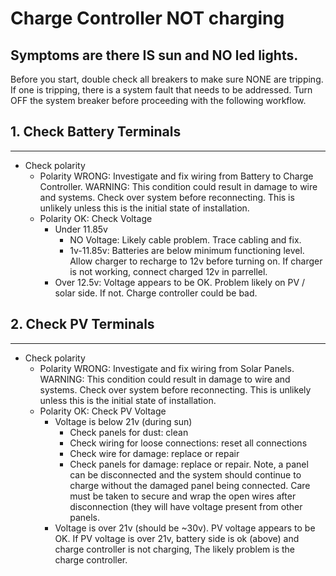 Charge Controller NOT charging
===========================================================================

## Symptoms are there IS sun and NO led lights.

Before you start, double check all breakers to make sure NONE are tripping. If one is tripping, there is a system fault that needs to be addressed. Turn OFF the system breaker before proceeding with the following workflow.


##  1. Check Battery Terminals
--------------------

* Check polarity
  - Polarity WRONG: Investigate and fix wiring from Battery to Charge Controller. WARNING: This condition could result in damage to wire and systems. Check over system before reconnecting. This is unlikely unless this is the initial state of installation.
  - Polarity OK: Check Voltage
    - Under 11.85v
      - NO Voltage: Likely cable problem. Trace cabling and fix.
      - 1v-11.85v: Batteries are below minimum functioning level. Allow charger to recharge to 12v before turning on. If charger is not working, connect charged 12v in parrellel.
    - Over 12.5v: Voltage appears to be OK. Problem likely on PV / solar side. If not. Charge controller could be bad.

## 2. Check PV Terminals
---------------

* Check polarity
  - Polarity WRONG: Investigate and fix wiring from Solar Panels. WARNING: This condition could result in damage to wire and systems. Check over system before reconnecting. This is unlikely unless this is the initial state of installation.
  - Polarity OK: Check PV Voltage
    - Voltage is below 21v (during sun)
      - Check panels for dust: clean
      - Check wiring for loose connections: reset all connections
      - Check wire for damage: replace or repair
      - Check panels for damage: replace or repair. Note, a panel can be disconnected and the system should continue to charge without the damaged panel being connected. Care must be taken to secure and wrap the open wires after disconnection (they will have voltage present from other panels.
    - Voltage is over 21v (should be ~30v). PV voltage appears to be OK. If PV voltage is over 21v, battery side is ok (above) and charge controller is not charging, The likely problem is the charge controller.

● ● ●

If a line in the entries includes the word "appears", copy that line out.

    - Over 12.5v: Voltage appears to be OK. Problem likely on PV / solar side. If not. Charge controller could be bad.
    - Voltage is over 21v (should be ~30v). PV voltage appears to be OK. If PV voltage is over 21v, battery side is ok (above) and charge controller is not charging, The likely problem is the charge controller.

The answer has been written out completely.